Monitoring -

Machine Learning System Design

About Lesson

Deploying a model isn’t the end of the process. A model’s performance degrades over time in production. Once a model has been deployed, we still have to continually monitor its performance to detect issues as well as deploy updates to fix these issues.

Data distribution shifts occur when the data distribution in production differs and diverges from the data distribution the model was exposed to during training.
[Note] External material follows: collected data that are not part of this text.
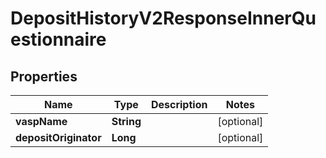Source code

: 

# DepositHistoryV2ResponseInnerQuestionnaire


## Properties

| Name | Type | Description | Notes |
|------------ | ------------- | ------------- | -------------|
|**vaspName** | **String** |  |  [optional] |
|**depositOriginator** | **Long** |  |  [optional] |



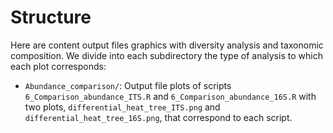# Structure

Here are content output files graphics with diversity analysis and taxonomic composition. We divide into each subdirectory the type of analysis to which each plot corresponds:   

- `Abundance_comparison/`: Output file plots of scripts `6_Comparison_abundance_ITS.R` and  `6_Comparison_abundance_16S.R` with two plots, `differential_heat_tree_ITS.png` and `differential_heat_tree_16S.png`,  that correspond to each script. 
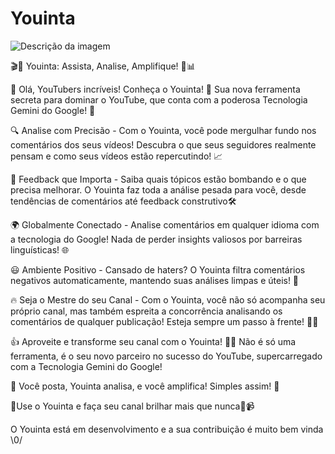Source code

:# Youinta
  ![Descrição da imagem](https://drive.google.com/uc?export=view&id=1_645dD9ca6HnzCTAYZfegPjm7MlETrHC)

🎬🎥 Youinta: Assista, Analise, Amplifique! 🚀📊

👋 Olá, YouTubers incríveis! Conheça o Youinta! 🌟 Sua nova ferramenta secreta para dominar o YouTube, que conta com a poderosa Tecnologia Gemini do Google! 🎉

🔍 Analise com Precisão - Com o Youinta, você pode mergulhar fundo nos comentários dos seus vídeos! Descubra o que seus seguidores realmente pensam e como seus vídeos estão repercutindo! 📈

👥 Feedback que Importa - Saiba quais tópicos estão bombando e o que precisa melhorar. O Youinta faz toda a análise pesada para você, desde tendências de comentários até feedback construtivo🛠️

🌍 Globalmente Conectado - Analise comentários em qualquer idioma com a tecnologia do Google! Nada de perder insights valiosos por barreiras linguísticas! 🌐

😃 Ambiente Positivo - Cansado de haters? O Youinta filtra comentários negativos automaticamente, mantendo suas análises limpas e úteis! 🧹

🔥 Seja o Mestre do seu Canal - Com o Youinta, você não só acompanha seu próprio canal, mas também espreita a concorrência analisando os comentários de qualquer publicação! Esteja sempre um passo à frente! 👟🥇

👍 Aproveite e transforme seu canal com o Youinta! 🌟💬 Não é só uma ferramenta, é o seu novo parceiro no sucesso do YouTube, supercarregado com a Tecnologia Gemini do Google!

🎉 Você posta, Youinta analisa, e você amplifica! Simples assim! 🚀

🎈Use o Youinta e faça seu canal brilhar mais que nunca🌟📹

O Youinta está em desenvolvimento e a sua contribuição é muito bem vinda \0/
Causes of ML System Failures

A failure happens when one or more expectations of the system is violated.
In traditional software, we mostly care about a system’s operational expectations: whether the system executes its logic within the expected operational metrics, e.g., latency and throughput.
For an ML system, we care about both its operational metrics and its ML performance metrics.

Software System Failures

Failures that would have happened to non-ML systems.

Dependency failure
- A software package or a codebase that your system depends on breaks, which leads your system to break.
Deployment failure
- Failures caused by deployment errors, such as when you accidentally deploy the binaries of an older version of your model instead of the current version, or when your systems don’t have the right permissions to read or write certain files.
Hardware failures
- When the hardware that you use to deploy your model, such as CPUs or GPUs, doesn’t behave the way it should.
Downtime or crash
- If a component of your system runs from a server somewhere, such as AWS or a hosted service and that server is down, your system will also be down.

ML-specific failures

Failures specific to ML systems.
Examples: data collection and processing problems, poor hyper-parameters, changes in the training pipeline not correctly replicated in the inference pipeline and vice versa, data distribution shifts that cause a model’s performance to deteriorate over time, edge cases and degenerate feedback loops.
Production data differing from training data
- The assumption is that the unseen data comes from a stationary distribution that is the same as the training data distribution.
- If the unseen data comes from a different distribution, the model might not generalise well.
- This assumption is incorrect in most cases for two reasons.
  - The underlying distribution of the real-world data is unlikely to be the same as the underlying distribution of the training data. Curating a training dataset that can accurately represent the data that a model will encounter in production turns out to be very difficult.
  - The real world isn’t stationary. Things change. Data distributions shift.
Edge cases
- Edge cases are the data samples so extreme that they cause the model to make catastrophic mistakes.
- Outliers refer to data: an example that differs significantly from other examples. Edge cases refer to performance: an example where a model performs significantly worse than other examples. An outlier can cause a model to perform unusually poorly, which makes it an edge case. However, not all outliers are edge cases.
Degenerate feedback loops
- A degenerate feedback loop can happen when the predictions themselves influence the feedback, which in turn, influences the next iteration of the model.
- A degenerate feedback loop is created when a system’s outputs are used to generate the system’s future inputs, which, in turn, influence the system’s future outputs.
- Degenerate feedback loops are especially common in tasks with natural labels from users, such as recommender systems and ads click-through-rate prediction.
- Degenerate feedback loops are one reason why popular movies, books or songs keep getting more popular, which makes it hard for new items to break into popular lists.
- Also called exposure bias, popularity bias, filter bubbles and sometimes echo chambers.
- Left unattended, degenerate feedback loops can cause your model to perform sub-optimally at best. At worst, they can perpetuate and magnify biases embedded in data.
Detecting degenerate feedback loops
- When a system is offline, degenerate feedback loops are difficult to detect. Degenerate loops result from user feedback and a system won’t have users until it’s online (i.e., deployed to users).
- For the task of recommender systems, it’s possible to detect degenerate feedback loops by measuring the popularity diversity of a system’s outputs even when the system is offline.
- If a recommender system is much better at recommending popular items than recommending less popular items, it likely suffers from popularity bias.
Correcting degenerate feedback loops
- Randomisation
  - Introducing randomisation in the predictions can reduce their homogeneity.
  - In the case of recommender systems, instead of showing the users only the items that the system ranks highly for them, we show users random items and use their feedback to determine the true quality of these items. This is the approach that TikTok follows.
  - Each new video is randomly assigned an initial pool of traffic (which can be up to hundreds of impressions). This pool of traffic is used to evaluate each video’s unbiased quality to determine whether it should be moved to a bigger pool of traffic or be marked as irrelevant.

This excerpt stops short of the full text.